◆ INSTRUCTIONS FOR THE TASK ◆
Restate word for word the lines of the records below, starting at the line that contains "- **Preload** refers" and ending at the line that contains "- **Afterload** is", with both of those lines included and nothing else.

◆ SOURCE INFORMATION ◆

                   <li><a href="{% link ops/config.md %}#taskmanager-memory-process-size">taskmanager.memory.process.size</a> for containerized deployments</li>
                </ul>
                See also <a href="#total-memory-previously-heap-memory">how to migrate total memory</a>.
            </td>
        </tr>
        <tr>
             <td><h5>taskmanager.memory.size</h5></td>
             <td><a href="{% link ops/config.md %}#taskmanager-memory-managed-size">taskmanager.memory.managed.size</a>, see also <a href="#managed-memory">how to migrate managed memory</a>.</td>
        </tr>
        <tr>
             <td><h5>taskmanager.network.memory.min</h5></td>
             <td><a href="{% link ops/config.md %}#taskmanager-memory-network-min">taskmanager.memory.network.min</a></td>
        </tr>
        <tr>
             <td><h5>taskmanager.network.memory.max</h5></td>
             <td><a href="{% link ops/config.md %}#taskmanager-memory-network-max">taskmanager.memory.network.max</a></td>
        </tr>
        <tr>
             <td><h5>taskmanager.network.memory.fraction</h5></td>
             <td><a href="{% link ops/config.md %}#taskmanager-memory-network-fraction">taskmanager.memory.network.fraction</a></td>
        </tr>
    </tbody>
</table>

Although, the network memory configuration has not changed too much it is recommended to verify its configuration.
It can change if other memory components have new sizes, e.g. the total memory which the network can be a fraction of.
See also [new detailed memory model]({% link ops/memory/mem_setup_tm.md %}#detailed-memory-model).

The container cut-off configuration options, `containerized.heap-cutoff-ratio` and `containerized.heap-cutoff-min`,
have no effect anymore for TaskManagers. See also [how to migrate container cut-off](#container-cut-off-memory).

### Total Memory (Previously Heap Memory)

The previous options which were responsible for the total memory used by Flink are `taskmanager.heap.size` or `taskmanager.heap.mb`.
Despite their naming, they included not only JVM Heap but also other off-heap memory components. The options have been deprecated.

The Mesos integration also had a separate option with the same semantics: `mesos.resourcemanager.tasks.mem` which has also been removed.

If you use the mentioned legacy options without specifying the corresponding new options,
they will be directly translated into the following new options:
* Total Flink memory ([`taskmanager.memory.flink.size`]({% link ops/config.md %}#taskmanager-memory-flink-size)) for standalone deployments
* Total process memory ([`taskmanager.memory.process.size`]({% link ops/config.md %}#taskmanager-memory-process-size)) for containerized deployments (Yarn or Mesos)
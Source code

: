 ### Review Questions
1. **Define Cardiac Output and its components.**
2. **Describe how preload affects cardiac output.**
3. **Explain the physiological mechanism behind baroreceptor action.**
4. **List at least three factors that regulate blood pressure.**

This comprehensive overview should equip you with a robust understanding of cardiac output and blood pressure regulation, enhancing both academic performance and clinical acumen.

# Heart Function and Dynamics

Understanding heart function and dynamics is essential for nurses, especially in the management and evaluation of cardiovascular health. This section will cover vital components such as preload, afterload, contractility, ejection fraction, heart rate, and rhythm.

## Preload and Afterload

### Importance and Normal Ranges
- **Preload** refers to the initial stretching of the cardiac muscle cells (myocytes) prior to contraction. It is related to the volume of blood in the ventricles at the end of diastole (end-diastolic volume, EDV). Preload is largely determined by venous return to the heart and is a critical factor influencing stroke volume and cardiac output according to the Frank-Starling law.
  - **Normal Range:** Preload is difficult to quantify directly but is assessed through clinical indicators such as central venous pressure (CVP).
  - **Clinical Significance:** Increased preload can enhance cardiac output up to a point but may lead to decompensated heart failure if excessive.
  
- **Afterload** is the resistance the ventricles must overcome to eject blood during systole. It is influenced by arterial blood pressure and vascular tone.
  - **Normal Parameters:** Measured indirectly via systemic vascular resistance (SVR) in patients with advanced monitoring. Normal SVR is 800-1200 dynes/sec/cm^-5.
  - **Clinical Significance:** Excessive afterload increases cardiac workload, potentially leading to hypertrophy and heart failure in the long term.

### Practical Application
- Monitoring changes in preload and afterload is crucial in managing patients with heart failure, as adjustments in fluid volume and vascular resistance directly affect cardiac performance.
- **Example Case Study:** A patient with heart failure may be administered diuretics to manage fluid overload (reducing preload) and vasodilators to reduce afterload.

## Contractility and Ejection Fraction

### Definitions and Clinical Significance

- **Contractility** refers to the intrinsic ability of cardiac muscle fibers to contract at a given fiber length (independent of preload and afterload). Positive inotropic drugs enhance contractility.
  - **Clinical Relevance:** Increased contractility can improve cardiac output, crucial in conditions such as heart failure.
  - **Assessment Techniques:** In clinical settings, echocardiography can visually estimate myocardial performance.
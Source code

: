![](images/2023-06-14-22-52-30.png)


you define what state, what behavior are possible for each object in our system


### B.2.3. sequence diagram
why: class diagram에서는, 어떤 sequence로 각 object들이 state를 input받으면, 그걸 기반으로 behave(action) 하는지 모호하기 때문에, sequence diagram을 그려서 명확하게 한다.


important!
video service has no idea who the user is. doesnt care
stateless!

◆ TASK ANSWER ◆
- **Preload** refers to the initial stretching of the cardiac muscle cells (myocytes) prior to contraction. It is related to the volume of blood in the ventricles at the end of diastole (end-diastolic volume, EDV). Preload is largely determined by venous return to the heart and is a critical factor influencing stroke volume and cardiac output according to the Frank-Starling law.
  - **Normal Range:** Preload is difficult to quantify directly but is assessed through clinical indicators such as central venous pressure (CVP).
  - **Clinical Significance:** Increased preload can enhance cardiac output up to a point but may lead to decompensated heart failure if excessive.
  
- **Afterload** is the resistance the ventricles must overcome to eject blood during systole. It is influenced by arterial blood pressure and vascular tone.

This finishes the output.